カンボジア公共事業運輸省は、首都プノンペンとベトナムとの国境を接するスバイリエン州バベット市を結ぶ第2の高速道路建設プロジェクトを11月10日中国道路橋協同組合 (CRBC)と枠組み合意しました。同中国企業は、カンボジア初の高速道路(プノンペン-シアヌークビル)を建設した企業です。バベット市はカンボジアとベトナムの国境に位置しており、この高速道路の建設によりプノンペンからスバイリエンへの道路に沿った州、そしてベトナムへの商品輸送と移動が容易になります。
プノンペン-バベットを結ぶ新高速道
カンボジア公共事業運輸省は、首都プノンペンとベトナムとの国境を接するスバイリエン州バベット市を結ぶ第2の高速道路建設プロジェクトに合意したと発表しました。
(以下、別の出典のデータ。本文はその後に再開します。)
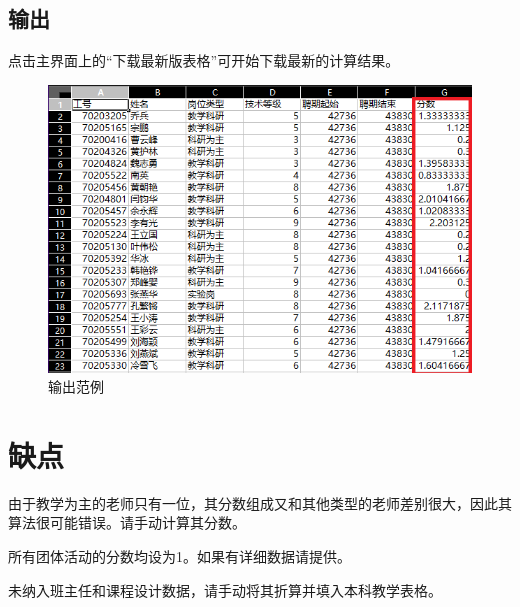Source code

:\documentclass[UTF8,fontset=windowsnew]{ctexart}
\begin{document}
\subsection{输出}
点击主界面上的``下载最新版表格''可开始下载最新的计算结果。
\begin{figure}[h]
  \centering
  \includegraphics[width=.5\textwidth]{image/output.png}
  \caption{输出范例}
  \label{fig:output}
\end{figure}
\section{缺点}
由于教学为主的老师只有一位，其分数组成又和其他类型的老师差别很大，因此其算法很可能错误。请手动计算其分数。\par
所有团体活动的分数均设为1。如果有详细数据请提供。\par
未纳入班主任和课程设计数据，请手动将其折算并填入本科教学表格。\par
\end{document}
当初は日本の国際協力機構(JICA)が調査を進めていましたが、最終的に中国企業が建設する運びとなりました。中国道路橋協同組合 (CRBC) は今後、同地域の調査を実施し今年の終わりまでにコンセッション投資に関する契約を準備し、2023年半ばから建設を開始する予定です。推定135km に及ぶプノンペン-バベット高速道路は、ベトナムとの接続性を高め、2つの国境の州間の経済関係を促進するように設計されており、特に輸出の成長に重点を置いています。カンボジア・バベットは、ベトナム・ホーチミンから60km程度の非常に近い場所に位置しています。ホーチミンは、南北ベトナム統一後もベトナムで最も重要な経済的中心地であることから、日本企業をはじめ世界中の企業が進出しています。企業数は国内外合わせて30万社以上存在しており、ハイテク産業・電器・機械加工及び軽工業を中心に同国GDPのおよそ半分を占め経済を牽引しています。そんなホーチミンにある工場地帯との近接性があることでバベットには、経済特区が集積しており多くの日系企業やアジア各国の企業が進出しています。高速道が完成すれば、物流機能向上により経済特区は更なる発展を遂げることは間違いないと思われます。
ベトナムの新高速道建設で新たなる希望
ベトナム第2の都市ホーチミン市とカンボジアとの国境ゲート・モクバイ(Moc Bai)を結ぶ高速道路が今年中に着工する見通しで、2025年の完工を予定しています。報告書によると、タイニン省モクバイ郡とホーチミン市を結ぶ53.5kmの高速道路は、少なくとも4車線で最高速度は120km/hとなります。新設される高速道路はホーチミン市とカンボジアを結ぶ重要な役割を果たし、カンボジア、ベトナム両国の新高速道が完成し結ばれることになれば、カンボジアの首都プノンペンまで繋がり経済的にも両国に大きな影響を与えるものと思われます。特にカンボジア側の国境都市バベットには経済特区(SEZ)が集積しており、日本の大手物流会社『日本通運』はカンボジア発の複合輸送サービス「NEXSAO – CAMBODIA SAT」の物流倉庫をバベットに新設しました。バベットの経済特区内で増加する日本向け貨物に対応するため従来のプノンペン発のほかに、バベット物流倉庫を拠点にホーチミン港まで陸送して輸出するバベット地区発・東京/大阪向けの混載サービスを開始しています。今後、高速道路の完成で、プノンペン-バベット-ホーチミンの物流効率が上がれば、経済特区のさらなる発展が見込めます。高速道路は、人や物の移動を活発にして地域経済の活性化をもたらします。地域経済が発展することで、不動産価格の上昇、当社物件価値の上昇に繋がるでしょう。